解消方法には複数の選択肢があり、状況に応じた判断が必要です。

ここでは、共有不動産の問題を弁護士に相談・依頼する主なメリットを整理します。

法的な視点で適切な解決策を提案してもらえる

弁護士に相談すれば、法的根拠に基づいた選択肢を提示してもらえるため、感情論に流されずに合理的な判断がしやすくなります。

共有不動産の解消方法は一つではありません。

共有に至った経緯、共有者との関係性、不動産の利用状況、依頼者の希望などによって、適切な対応は異なります。

たとえば、全員で売却するのが合理的な場合もあれば、自身の持分のみを処分するほうが現実的な場合もあります。

どの方法が最適かを判断するには、民法上のルールや過去の裁判例を踏まえた専門的な検討が不可欠です。

誤った対応をすると、共有者間の対立が深刻化し、解決がより困難になる可能性があります。

共有者との交渉や面倒な手続きを代行してもらえる

弁護士に依頼すれば、共有者との交渉や複雑な手続きを任せることができます。

共有不動産のトラブルは当事者間の関係が悪化している場合が多く、冷静な話し合いが難しいからです。

とくに、疎遠な親族や第三者が共有者である場合、直接交渉すること自体が大きな精神的負担になります。

たとえば、共有持分のみを売却する場合、法的には他の共有者の同意は不要です。

しかし、相談なく売却したことを理由に非難されることがあります。

そのような場面でも、弁護士が法的根拠を示して対応すれば、無用な紛争拡大を防ぎやすくなります。

また弁護士が窓口となれば、内容証明郵便の作成や必要書類の収集、各種契約書の作成なども代行可能です。

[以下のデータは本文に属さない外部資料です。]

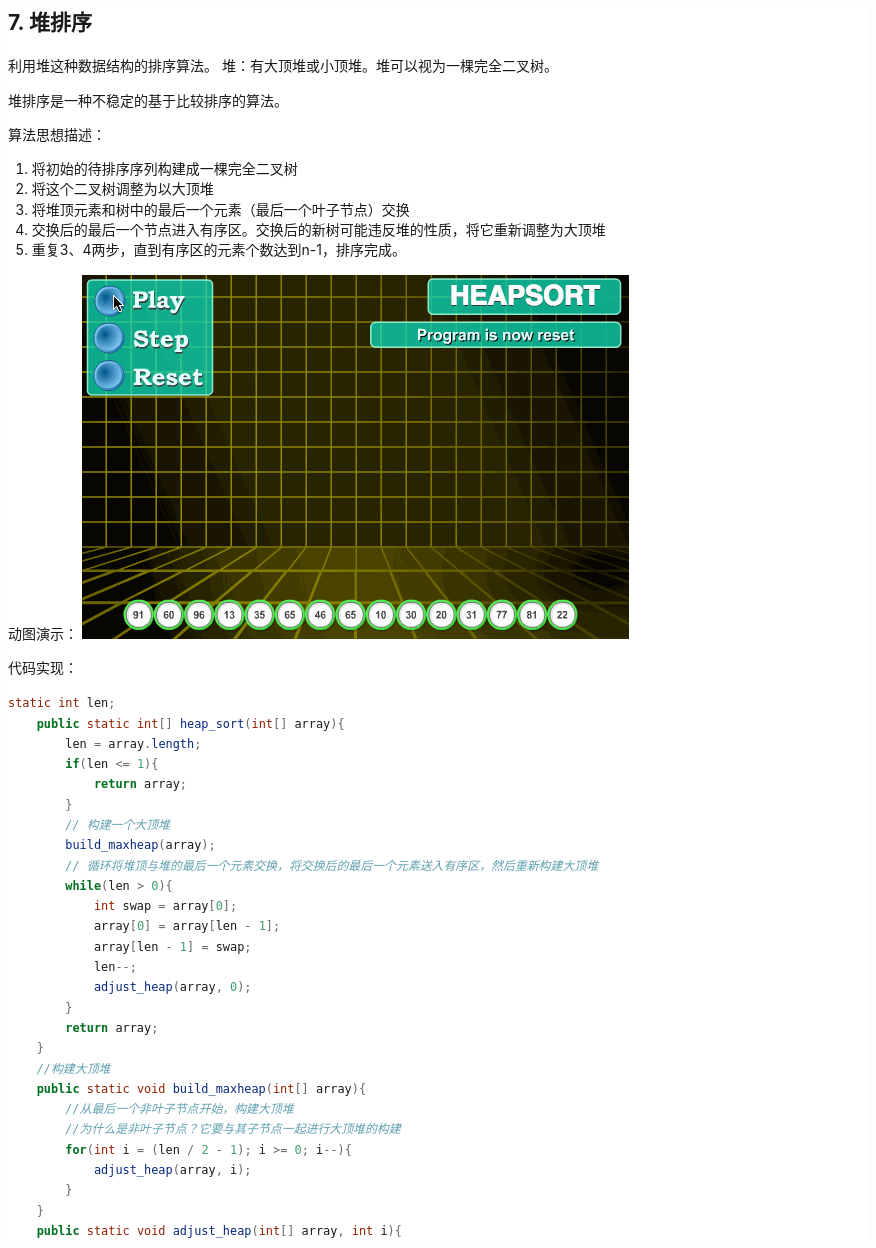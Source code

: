 ## 7. 堆排序

利用堆这种数据结构的排序算法。
堆：有大顶堆或小顶堆。堆可以视为一棵完全二叉树。

堆排序是一种不稳定的基于比较排序的算法。

算法思想描述：

1. 将初始的待排序序列构建成一棵完全二叉树
2. 将这个二叉树调整为以大顶堆
3. 将堆顶元素和树中的最后一个元素（最后一个叶子节点）交换
4. 交换后的最后一个节点进入有序区。交换后的新树可能违反堆的性质，将它重新调整为大顶堆
5. 重复3、4两步，直到有序区的元素个数达到n-1，排序完成。

动图演示：
![7073c729230e1a2c3c3c9207b25f6b43.gif](/img/Journal/Sort/堆排序动图.gif)

代码实现：
```java
static int len;
	public static int[] heap_sort(int[] array){
		len = array.length;
		if(len <= 1){
			return array;
		}
		// 构建一个大顶堆
		build_maxheap(array); 
		// 循环将堆顶与堆的最后一个元素交换，将交换后的最后一个元素送入有序区，然后重新构建大顶堆
		while(len > 0){ 
			int swap = array[0];
			array[0] = array[len - 1];
			array[len - 1] = swap;
			len--;
			adjust_heap(array, 0);
		}
		return array;
	}
	//构建大顶堆
	public static void build_maxheap(int[] array){
		//从最后一个非叶子节点开始，构建大顶堆
		//为什么是非叶子节点？它要与其子节点一起进行大顶堆的构建
		for(int i = (len / 2 - 1); i >= 0; i--){
			adjust_heap(array, i);
		}
	}
	public static void adjust_heap(int[] array, int i){
```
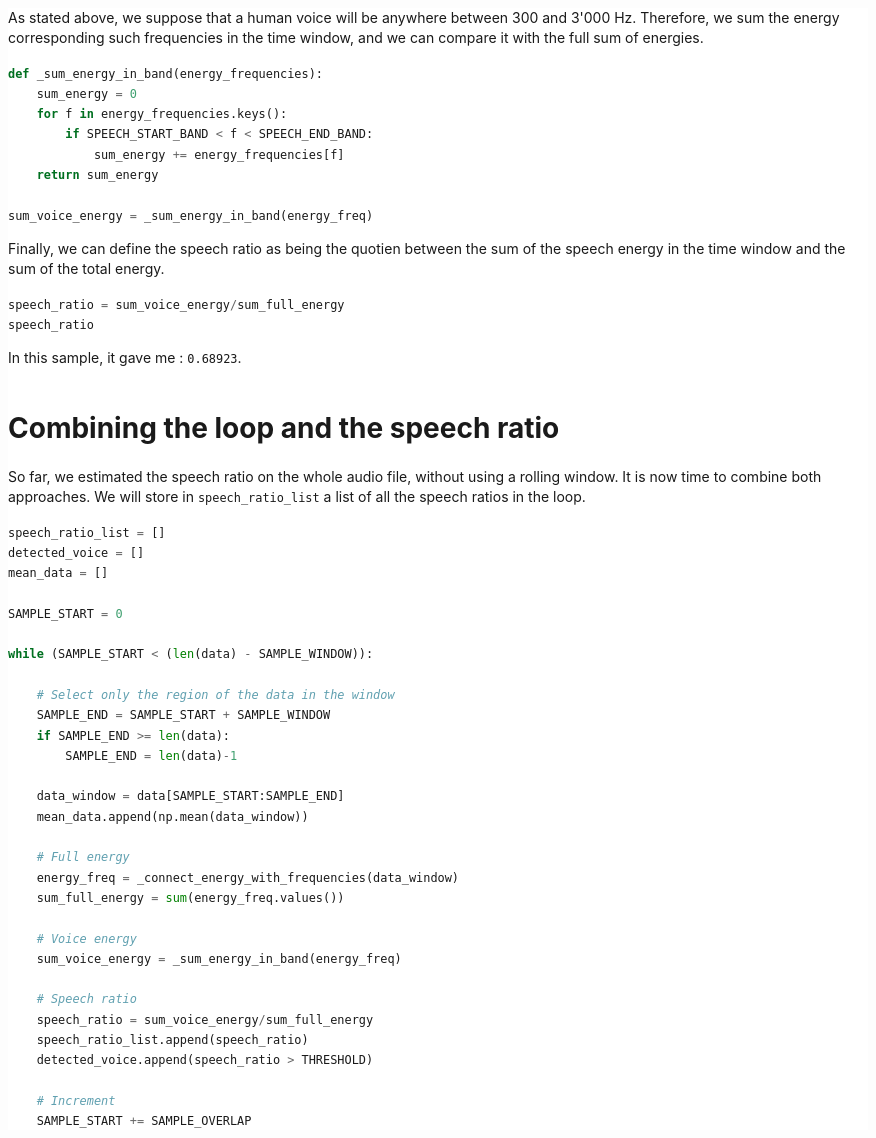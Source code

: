 As stated above, we suppose that a human voice will be anywhere between 300 and 3'000 Hz. Therefore, we sum the energy corresponding such frequencies in the time window, and we can compare it with the full sum of energies.

```python
def _sum_energy_in_band(energy_frequencies):
    sum_energy = 0
    for f in energy_frequencies.keys():
        if SPEECH_START_BAND < f < SPEECH_END_BAND:
            sum_energy += energy_frequencies[f]
    return sum_energy

sum_voice_energy = _sum_energy_in_band(energy_freq)
```

Finally, we can define the speech ratio as being the quotien between the sum of the speech energy in the time window and the sum of the total energy. 

```python
speech_ratio = sum_voice_energy/sum_full_energy
speech_ratio
```

In this sample, it gave me : `0.68923`.

# Combining the loop and the speech ratio

So far, we estimated the speech ratio on the whole audio file, without using a rolling window. It is now time to combine both approaches. We will store in `speech_ratio_list` a list of all the speech ratios in the loop.

```python
speech_ratio_list = []
detected_voice = []
mean_data = []

SAMPLE_START = 0

while (SAMPLE_START < (len(data) - SAMPLE_WINDOW)):
    
    # Select only the region of the data in the window
    SAMPLE_END = SAMPLE_START + SAMPLE_WINDOW
    if SAMPLE_END >= len(data): 
        SAMPLE_END = len(data)-1

    data_window = data[SAMPLE_START:SAMPLE_END]
    mean_data.append(np.mean(data_window))

    # Full energy
    energy_freq = _connect_energy_with_frequencies(data_window)
    sum_full_energy = sum(energy_freq.values())
    
    # Voice energy
    sum_voice_energy = _sum_energy_in_band(energy_freq)
    
    # Speech ratio
    speech_ratio = sum_voice_energy/sum_full_energy
    speech_ratio_list.append(speech_ratio)
    detected_voice.append(speech_ratio > THRESHOLD)
    
    # Increment 
    SAMPLE_START += SAMPLE_OVERLAP
```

その結果、依頼者は精神的・時間的負担を軽減しながら問題解決を進められます。

裁判手続きのサポートもしてもらえる

共有物分割請求訴訟などの裁判手続きが必要になった場合でも、弁護士に依頼していれば問題解決まで一貫したサポートを受けることができます。

共有関係の解消が話し合いでまとまらない場合には、最終的に裁判所の判断を仰ぐ必要があり、その過程では法的主張の整理や証拠の提出、口頭弁論への対応など、専門的な対応が求められるからです。

たとえば共有物分割請求訴訟では、裁判所が事案に応じた合理的な分割方法を決定します。

協議や調停を経て訴訟へ進むこともあるほか、状況によっては直接訴訟を提起することもあります。

また、共有者の中に行方不明者や判断能力を欠く者がいる場合には、不在者財産管理人の選任や成年後見制度の利用といった追加の手続きも必要です。

このように、裁判手続きは複雑で長期化する可能性がありますが、弁護士が代理人として関与すれば、依頼者の意向を法的に整理したうえで適切に主張し、状況に応じた手続きを一体的に進めることが可能になります。

さいごに|共有不動産のトラブルは弁護士に相談を!

共有不動産は、資金面や相続対策の観点では一定のメリットがありますが、ひとたび対立が生じると解決は容易ではありません。

売却や費用負担を巡る意見の不一致、共有者の増加による合意形成の困難など、時間の経過とともに問題が複雑化することもあります。

共有状態を放置すれば、不動産を十分に活用できないまま機会を失うおそれもあります。

状況に応じた適切な解決方法を選ぶためには、法的な視点からの整理が欠かせません。

共有不動産に関する不安やトラブルを抱えている場合には、早めに弁護士へ相談することが現実的な選択肢です。

専門家の助言を得ることで、冷静かつ合理的に今後の方針を検討できるようになります。